Segment Start: Supplied material

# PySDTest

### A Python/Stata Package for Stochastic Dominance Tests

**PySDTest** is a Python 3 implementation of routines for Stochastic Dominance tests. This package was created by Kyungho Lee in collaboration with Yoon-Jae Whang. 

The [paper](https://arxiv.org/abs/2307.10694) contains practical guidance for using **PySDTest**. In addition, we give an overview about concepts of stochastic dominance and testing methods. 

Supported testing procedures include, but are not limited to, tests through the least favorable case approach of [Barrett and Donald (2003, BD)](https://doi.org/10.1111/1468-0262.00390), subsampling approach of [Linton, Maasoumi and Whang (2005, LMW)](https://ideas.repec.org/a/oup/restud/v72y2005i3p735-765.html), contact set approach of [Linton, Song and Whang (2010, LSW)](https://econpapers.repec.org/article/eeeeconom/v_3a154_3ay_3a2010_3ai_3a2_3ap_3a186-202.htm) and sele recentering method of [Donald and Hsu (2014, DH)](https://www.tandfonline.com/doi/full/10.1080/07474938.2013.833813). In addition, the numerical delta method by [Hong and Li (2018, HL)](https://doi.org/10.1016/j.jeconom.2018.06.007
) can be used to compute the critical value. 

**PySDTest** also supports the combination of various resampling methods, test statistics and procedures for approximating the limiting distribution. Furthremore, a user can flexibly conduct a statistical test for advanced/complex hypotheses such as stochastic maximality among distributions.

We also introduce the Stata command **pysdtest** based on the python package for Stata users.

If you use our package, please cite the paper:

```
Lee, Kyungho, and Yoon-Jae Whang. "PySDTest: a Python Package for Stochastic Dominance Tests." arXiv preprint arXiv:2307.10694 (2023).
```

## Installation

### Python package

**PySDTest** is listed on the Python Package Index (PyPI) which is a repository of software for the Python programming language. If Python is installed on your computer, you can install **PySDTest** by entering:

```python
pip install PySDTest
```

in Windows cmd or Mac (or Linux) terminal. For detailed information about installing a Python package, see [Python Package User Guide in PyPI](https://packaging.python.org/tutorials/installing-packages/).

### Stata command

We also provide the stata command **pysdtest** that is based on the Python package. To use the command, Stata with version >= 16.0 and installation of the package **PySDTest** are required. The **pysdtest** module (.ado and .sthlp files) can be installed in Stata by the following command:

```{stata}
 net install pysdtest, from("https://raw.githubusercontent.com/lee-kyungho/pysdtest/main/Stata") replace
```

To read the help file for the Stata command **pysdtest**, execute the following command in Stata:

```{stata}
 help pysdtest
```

Segment End: Supplied material
Segment Start: Supplied material

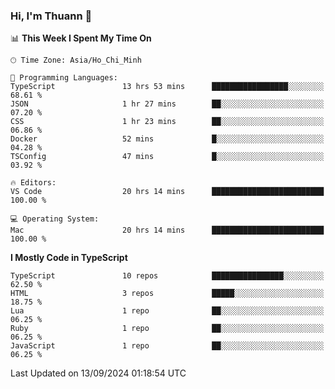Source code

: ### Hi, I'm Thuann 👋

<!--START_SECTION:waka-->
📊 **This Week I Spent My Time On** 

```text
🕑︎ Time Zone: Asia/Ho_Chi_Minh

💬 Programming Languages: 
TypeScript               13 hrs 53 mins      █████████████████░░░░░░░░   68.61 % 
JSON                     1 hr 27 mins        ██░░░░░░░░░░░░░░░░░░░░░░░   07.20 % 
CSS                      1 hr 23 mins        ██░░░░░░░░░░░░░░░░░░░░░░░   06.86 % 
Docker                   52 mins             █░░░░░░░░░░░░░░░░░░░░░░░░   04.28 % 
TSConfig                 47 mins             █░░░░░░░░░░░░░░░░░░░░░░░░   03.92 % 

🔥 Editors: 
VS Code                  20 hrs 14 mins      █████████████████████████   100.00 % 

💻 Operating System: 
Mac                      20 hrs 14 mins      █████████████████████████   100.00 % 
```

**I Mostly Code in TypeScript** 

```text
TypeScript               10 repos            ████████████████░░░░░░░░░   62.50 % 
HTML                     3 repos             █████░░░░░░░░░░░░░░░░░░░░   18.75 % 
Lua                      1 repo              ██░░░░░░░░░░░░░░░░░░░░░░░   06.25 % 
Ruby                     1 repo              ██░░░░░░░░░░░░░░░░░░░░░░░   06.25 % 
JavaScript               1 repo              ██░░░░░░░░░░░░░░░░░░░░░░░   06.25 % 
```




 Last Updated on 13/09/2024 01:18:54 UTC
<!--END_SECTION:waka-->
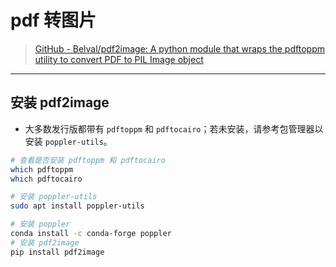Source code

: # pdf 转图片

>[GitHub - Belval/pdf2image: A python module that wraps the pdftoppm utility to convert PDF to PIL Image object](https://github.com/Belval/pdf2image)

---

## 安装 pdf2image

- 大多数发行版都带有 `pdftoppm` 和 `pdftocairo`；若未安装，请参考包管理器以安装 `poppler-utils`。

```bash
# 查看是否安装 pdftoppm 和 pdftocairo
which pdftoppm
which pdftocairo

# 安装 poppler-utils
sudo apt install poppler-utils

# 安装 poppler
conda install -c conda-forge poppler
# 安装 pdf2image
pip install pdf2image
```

Segment End: Supplied material

Action item — Using the records above, pull out each line where the word "TypeScript" occurs.

Answer to the exercise —
TypeScript               13 hrs 53 mins      █████████████████░░░░░░░░   68.61 % 
**I Mostly Code in TypeScript** 
TypeScript               10 repos            ████████████████░░░░░░░░░   62.50 % 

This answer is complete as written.